An RNA vaccine skips the step of programming single-celled organisms to produce the antigen for us: it sends the genetic code for the antigen directly to your own cells, and they produce the antigen. These vaccines, then, are the only kind that do not inject the antigen directly into the body; genetic instructions are injected instead. (Note that, unlike with recombinant DNA technology, the DNA of your cells is not modified.)
To my (limited) understanding, this does not produce a significantly different immune response than injecting the antigen directly. However, it makes a big difference in how these vaccines are designed, developed, and manufactured, which affects our ability to respond quickly to new outbreaks such as covid. Once the virus’s genetic code is sequenced, the virus itself does not need to be handled in order to create a vaccine. The vaccine is based entirely on genetic material, and can be created using genetic synthesis techniques. Every pathogen is different in how it can be grown in culture, and in what it takes to inactivate it, weaken it, or break it apart into subunits. Genetic techniques, by contrast, can be much more standardized. This doesn’t make the development of these vaccines trivial; there are still many problems to be solved for each one (such as the delivery mechanism to get it into the cells, where the genetic program will be executed). But as we are seeing, their development can be significantly faster than traditional techniques.

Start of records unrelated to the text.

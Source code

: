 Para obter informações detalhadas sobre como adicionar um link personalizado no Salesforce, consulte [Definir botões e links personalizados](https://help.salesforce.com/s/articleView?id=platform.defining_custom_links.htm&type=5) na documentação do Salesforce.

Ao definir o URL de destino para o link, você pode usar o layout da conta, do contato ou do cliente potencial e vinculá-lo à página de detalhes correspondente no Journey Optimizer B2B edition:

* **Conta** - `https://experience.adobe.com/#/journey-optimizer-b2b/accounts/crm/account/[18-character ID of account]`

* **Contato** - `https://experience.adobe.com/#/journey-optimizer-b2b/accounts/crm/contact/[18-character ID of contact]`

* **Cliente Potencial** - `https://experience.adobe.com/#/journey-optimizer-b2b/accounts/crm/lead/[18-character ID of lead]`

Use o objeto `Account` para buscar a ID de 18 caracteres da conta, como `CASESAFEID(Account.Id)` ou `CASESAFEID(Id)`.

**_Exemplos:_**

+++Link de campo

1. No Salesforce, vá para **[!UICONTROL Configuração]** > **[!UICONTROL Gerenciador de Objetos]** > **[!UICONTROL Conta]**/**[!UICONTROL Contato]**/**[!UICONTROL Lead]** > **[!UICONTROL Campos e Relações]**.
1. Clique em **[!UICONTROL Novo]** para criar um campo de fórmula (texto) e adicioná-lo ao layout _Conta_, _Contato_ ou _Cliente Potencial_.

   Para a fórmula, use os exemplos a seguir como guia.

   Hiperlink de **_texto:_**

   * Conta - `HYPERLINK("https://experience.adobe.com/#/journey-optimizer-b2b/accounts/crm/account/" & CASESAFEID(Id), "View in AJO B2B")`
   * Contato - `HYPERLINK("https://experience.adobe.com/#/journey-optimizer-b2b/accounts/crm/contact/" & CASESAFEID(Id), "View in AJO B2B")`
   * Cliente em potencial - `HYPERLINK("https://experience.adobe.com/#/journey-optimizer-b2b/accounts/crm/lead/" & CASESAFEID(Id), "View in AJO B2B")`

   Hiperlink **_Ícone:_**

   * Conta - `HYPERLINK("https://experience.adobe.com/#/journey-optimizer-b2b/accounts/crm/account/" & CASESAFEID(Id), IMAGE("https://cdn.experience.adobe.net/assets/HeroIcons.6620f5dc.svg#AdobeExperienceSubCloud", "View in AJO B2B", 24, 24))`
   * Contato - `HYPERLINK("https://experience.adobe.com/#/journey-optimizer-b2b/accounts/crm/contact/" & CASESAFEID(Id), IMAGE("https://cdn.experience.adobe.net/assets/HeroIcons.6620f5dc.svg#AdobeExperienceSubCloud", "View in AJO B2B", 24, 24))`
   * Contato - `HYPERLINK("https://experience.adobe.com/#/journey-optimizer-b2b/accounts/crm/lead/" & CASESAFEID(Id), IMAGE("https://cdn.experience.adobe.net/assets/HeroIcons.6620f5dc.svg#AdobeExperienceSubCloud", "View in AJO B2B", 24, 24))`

When you get your covid shot (probably in 2021), take a moment to think back on the 300 years of progress that got us to this point.
I’m not qualified to assess the accuracy of this post, but do very much appreciate its contribution to the discussion.
I appreciated the historical overview of vaccination at a time just before the mRNA vaccines had become formally approved anywhere. And more generally, I always like to see the Progress Studies perspective of history on LW, even if I don’t always agree with it.
This post also put the various vaccines in context, and how and why vaccination technology was developed.
And it made clear that the vaccine technology you use fundamentally changes its risk profile: e.g. if you produce a vaccine by deactivating a pathogen, you might fail to entirely do so due to manufacturing error; this specific risk would not be present in a vaccine based on a different method.
Finally, this and a related post by the author both mentioned inoculation, and made it clear that some primitive versions of vaccine technology had been available to individuals centuries ago. This in turn was helpful when reasoning about projects like RaDVaC, e.g. in terms of hero licenses and “vaccines are produced by huge pharma companies; how could a small organization ever do the same” and the like.
One thing I’ve learned since then: I now think this is wrong:
My understanding now (which is still quite limited) is that there is an improved immune response. If I have it right, the reason is that in a traditional vaccine, the antigen only exists in the bloodstream; with an mRNA vaccine, the antigen originates inside the cell—which more closely mimics how an actual virus works.